Di Putin si sa abbastanza: figlio putativo di Yeltsin, a sua volta figlio putativo della deregulation americana che ha consentito a pochi predatori di appropriarsi dei beni del popolo russo (in nome della democrazia), ex KGB diventato prima premier e poi presidente del suo paese, dittatore spietato con i suoi oppositori, colpevole di terribili stragi di civili in Cecenia e Siria, corrotto e corruttore, accumulatore di enormi ricchezze personali. Non è per definizione una persona sana, come gli oligarchi di qualsiasi provenienza, indipendentemente dagli esami psichiatrici a cui li si può sottoporre. Ci si può meravigliare del fatto che Putin goda di un potere assoluto, nonostante la mancanza di equilibrio psichico, ma la verità è che l’ha conquistato proprio grazie a questa. È risaputo che la combinazione di un Falso Sé (essere personaggio, maschera piuttosto che persona), di una concezione diffidente, paranoica della realtà e di una mancanza assoluta di scrupoli (soprattutto se derivata dall’uso strumentale degli altri per negare il dolore personale e trarne guadagno) offre un vantaggio decisivo nei giochi di potere.
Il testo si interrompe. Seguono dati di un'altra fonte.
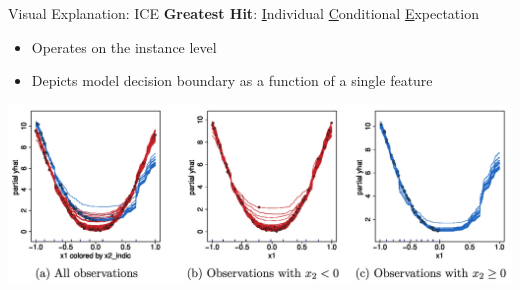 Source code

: \documentclass[11pt,dvipsnames,usenames,aspectratio=169]{beamer}  %
\begin{document}
\begin{frame}{Visual Explanation: ICE}
      \textbf{Greatest Hit}: \underline{I}ndividual \underline{C}onditional \underline{E}xpectation~\citep{Goldstein:2015}

      \begin{itemize}
        \setlength{\itemsep}{10pt}
        \item Operates on the instance level
        \item Depicts model decision boundary as a function of a single feature
      \end{itemize}

      \vspace{8pt}
      \begin{center}
        \includegraphics[scale=0.2]{ice_plots.png}
      \end{center}
\end{frame}
\end{document}
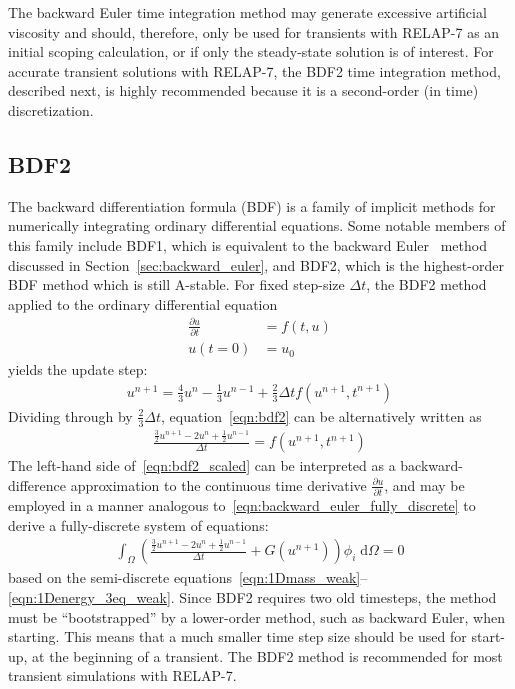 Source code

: The backward Euler time integration method may generate excessive artificial
viscosity and should, therefore, only be used for transients with RELAP-7
as an initial scoping calculation, or if only the steady-state solution is of
interest. For accurate transient solutions with RELAP-7, the BDF2 time
integration method, described next, is highly recommended because it is
a second-order (in time) discretization.
%
\subsection{BDF2\label{sec:bdf2}}
%
The backward differentiation formula (BDF) is a family of implicit
methods for numerically integrating ordinary differential equations.
Some notable members of this family include BDF1, which is equivalent
to the backward Euler~\cite{Ascher_1998} method discussed in
Section~\ref{sec:backward_euler}, and BDF2, which is the highest-order
BDF method which is still A-stable.  For fixed step-size $\Delta t$, the BDF2 method 
applied to the ordinary differential equation
\begin{align}
  \frac{\partial u}{\partial t} &= f(t, u)
  \\
  u(t=0) &= u_0
\end{align}
yields the update step:
\begin{align}
\label{eqn:bdf2}
u^{n+1} = \frac{4}{3}u^n - \frac{1}{3}u^{n-1} + \frac{2}{3} \Delta t f(u^{n+1}, t^{n+1})
\end{align}
Dividing through by $\frac{2}{3} \Delta t$, equation~\eqref{eqn:bdf2} can be 
alternatively written as
\begin{align}
\label{eqn:bdf2_scaled}
\frac{\frac{3}{2}u^{n+1} - 2u^n  + \frac{1}{2}u^{n-1}}{\Delta t} = f(u^{n+1}, t^{n+1})
\end{align}
The left-hand side of~\eqref{eqn:bdf2_scaled} can be interpreted as a
backward-difference approximation to the continuous time derivative
$\frac{\partial u}{\partial t}$, and may be employed in a manner analogous
to~\eqref{eqn:backward_euler_fully_discrete} to derive a fully-discrete
system of equations:
\begin{align}
  \label{eqn:bdf2_fully_discrete}
  \int_{\Omega} \left( \frac{\frac{3}{2}u^{n+1} - 2u^n  + \frac{1}{2}u^{n-1}}{\Delta t} + G(u^{n+1}) \right) \phi_i \; \text{d}{\Omega} = 0
\end{align}
based on the semi-discrete equations~\eqref{eqn:1Dmass_weak}--\eqref{eqn:1Denergy_3eq_weak}.
Since BDF2 requires two old timesteps, the method must be
``bootstrapped'' by a lower-order method, such as backward Euler, when
starting.  This means that a much smaller time step size should be used
for start-up, at the beginning of a transient.  The BDF2 method is 
recommended for most transient simulations with RELAP-7.
%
Trump non è diverso da Putin, opera in un contesto politico-istituzionale ancora non favorevole alla monocrazia. Nondimeno, è tempo di convincerci che Putin, Trump, Erdogan, Orbán, e tanti altri tiranni collocati in posti più invisibili per il nostro distratto sguardo, non sono un’anomalia. Tendono ad essere la regola del nostro tempo. Se poi aggiungiamo alla vista d’insieme il regime totalitario che regna sulla Cina, il paese più grande del mondo sulla via di diventare il più potente, e la riduzione dappertutto della democrazia sostanziale a causa della manifestamente patologica concentrazione della ricchezza, il quadro diventa fosco.
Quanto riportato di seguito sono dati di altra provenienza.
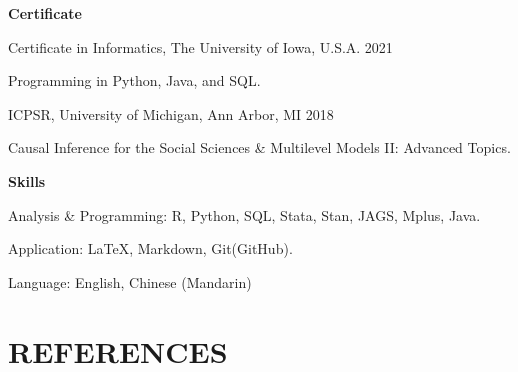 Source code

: \documentclass[10.5pt,]{article}
\providecommand{\tightlist}{%
	\setlength{\itemsep}{0pt}\setlength{\parskip}{0pt}}
\renewenvironment{itemize}{
	\begin{list}{}{
			\setlength{\leftmargin}{1.5em}
		}
	}{
	\end{list}
}
\begin{document}
\begin{itemize}
\tightlist
\item
  \textbf{Certificate}

  \begin{itemize}
  \tightlist
  \item
    Certificate in Informatics, The University of Iowa, U.S.A.
    \hfill 2021

    \begin{itemize}
    \tightlist
    \item
      Programming in Python, Java, and SQL.
    \end{itemize}
  \item
    ICPSR, University of Michigan, Ann Arbor, MI \hfill 2018

    \begin{itemize}
    \tightlist
    \item
      Causal Inference for the Social Sciences \& Multilevel Models II:
      Advanced Topics.
    \end{itemize}
  \end{itemize}
\item
  \textbf{Skills}

  \begin{itemize}
  \tightlist
  \item
    Analysis \& Programming: R, Python, SQL, Stata, Stan, JAGS, Mplus,
    Java.
  \item
    Application: LaTeX, Markdown, Git(GitHub).
  \item
    Language: English, Chinese (Mandarin)
  \end{itemize}
\end{itemize}

\section{REFERENCES}\label{references}
\end{document}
La società della soddisfazione dei bisogni materiali, la biologia come destino (autodistruttivo) dell’uomo, che cerca di convertire ai suoi principi omeostatici scienza e cultura, impone per sua intrinseca necessità il diritto del più forte, del più spietato. La percezione del mondo vista dalla prospettiva dei tiranni è costitutivamente paranoica: l’altro, se non è un affiliato (replicante di sé) o è un automa insignificante da usare e gettare via o, se si costituisce come soggetto dotato di un proprio desiderio e di una propria libertà, è un fastidio di cui sbarazzarsi. Lo presenza dei tiranni è un segnale inquietante: indica che una cultura paranoica, la percezione come entità ostile dell’alterità (fomentata dal distanziamento sociale), si sta impadronendo della collettività e trova la sua incarnazione nei dittatori.
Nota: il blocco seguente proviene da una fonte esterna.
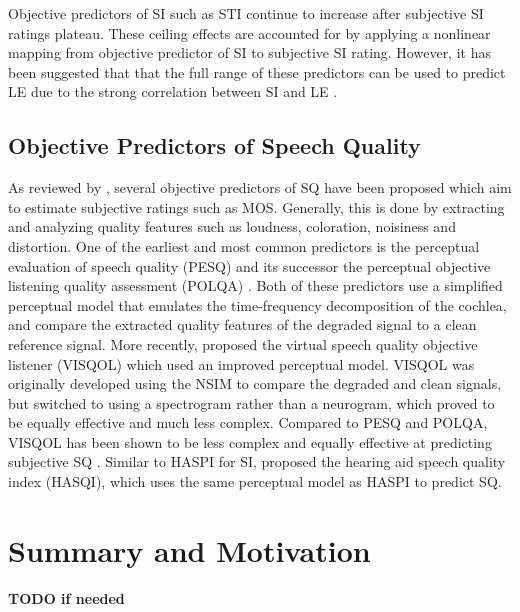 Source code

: Objective predictors of SI such as STI continue to increase after subjective SI ratings plateau. These ceiling effects are accounted for by applying a nonlinear mapping from objective predictor of SI to subjective SI rating. However, it has been suggested that that the full range of these predictors can be used to predict LE due to the strong correlation between SI and LE \citep{schepker2016perceived}.

\subsection{Objective Predictors of Speech Quality}

As reviewed by \cite{torcoli2021objective}, several objective predictors of SQ have been proposed which aim to estimate subjective ratings such as MOS. Generally, this is done by extracting and analyzing quality features such as loudness, coloration, noisiness and distortion. One of the earliest and most common predictors is the perceptual evaluation of speech quality (PESQ) \citep{itu2003pesq} and its successor the perceptual objective listening quality assessment (POLQA) \citep{itu2011polqa}. Both of these predictors use a simplified perceptual model that emulates the time-frequency decomposition of the cochlea, and compare the extracted quality features of the degraded signal to a clean reference signal. More recently, \cite{hines2015visqol} proposed the virtual speech quality objective listener (VISQOL) which used an improved perceptual model. VISQOL was originally developed using the NSIM to compare the degraded and clean signals, but switched to using a spectrogram rather than a neurogram, which proved to be equally effective and much less complex. Compared to PESQ and POLQA, VISQOL has been shown to be less complex and equally effective at predicting subjective SQ \citep{hines2013robustness}. Similar to HASPI for SI, \cite{kates2022overview} proposed the hearing aid speech quality index (HASQI), which uses the same perceptual model as HASPI to predict SQ.

\section{Summary and Motivation}

\textbf{TODO if needed}



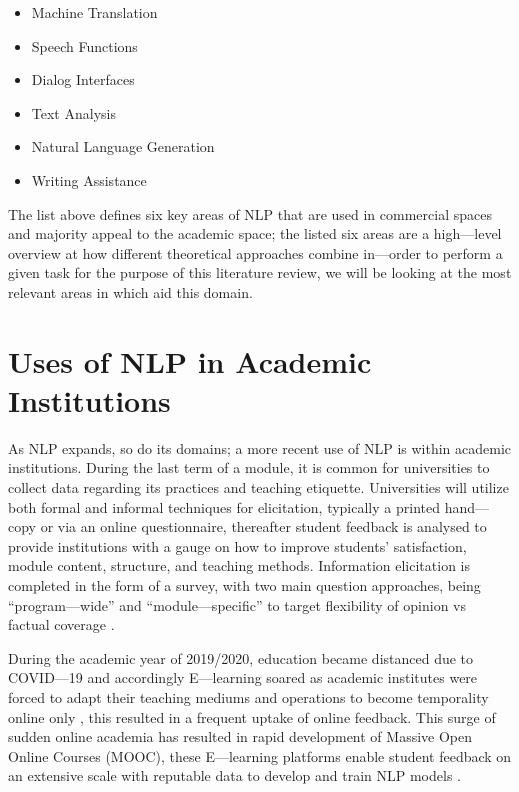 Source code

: \begin{itemize}
    \item Machine Translation
    \item Speech Functions
    \item Dialog Interfaces
    \item Text Analysis
    \item Natural Language Generation
    \item Writing Assistance
\end{itemize}

The list above defines six key areas of NLP that are used in commercial spaces and majority appeal to the academic space; the listed six areas are a high---level overview at how different theoretical approaches combine in---order to perform a given task \parencite{dale2019nlp} for the purpose of this literature review, we will be looking at the most relevant areas in which aid this domain.

\section{Uses of NLP in Academic Institutions}

As NLP expands, so do its domains; a more recent use of NLP is within academic institutions. During the last term of a module, it is common for universities to collect data regarding its practices and teaching etiquette. Universities will utilize both formal and informal techniques for elicitation, typically a printed hand---copy or via an online questionnaire, thereafter student feedback is analysed to provide institutions with a gauge on how to improve students’ satisfaction, module content, structure, and teaching methods. Information elicitation is completed in the form of a survey, with two main question approaches, being “program---wide” and “module---specific” to target flexibility of opinion vs factual coverage \parencite{keane2005obtaining, beran2007s}.

During the academic year of 2019/2020, education became distanced due to COVID---19 and accordingly E---learning soared as academic institutes were forced to adapt their teaching mediums and operations to become temporality online only \parencite{burgess2020schools}, this resulted in a frequent uptake of online feedback. This surge of sudden online academia has resulted in rapid development of Massive Open Online Courses (MOOC), these E---learning platforms enable student feedback on an extensive scale with reputable data to develop and train NLP models \parencite{wang2021predicting}.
Putin non è un uomo tragico finito in un vicolo cieco a causa di un’amartia: un errore preterintenzionale a cui l’ha spinto la mancanza del senso di misura. È un freddo calcolatore, un giocatore d’azzardo che bara e vince, finché l’altro non esce dall’ipnosi e non fa saltare il banco. Ma l’umanità non trae un vantaggio se l’autocrate che precipita nel suo gioco trascina con sé una parte della vita e della speranza o se un altro ne prende il posto qui o da un’altra parte. La geopolitica delle grandi superpotenze è una guerra non dichiarata, del tutto avulsa dai nostri interessi e dalla realtà. Possiamo affidare il nostro destino a dei Dottor Stranamore, bambini superdotati, mai cresciuti emotivamente e ritirati dal mondo, che sulle loro mappe disegnano il futuro? Immaginando evoluzioni virtuali che finiscono per creare effetti catastrofici reali?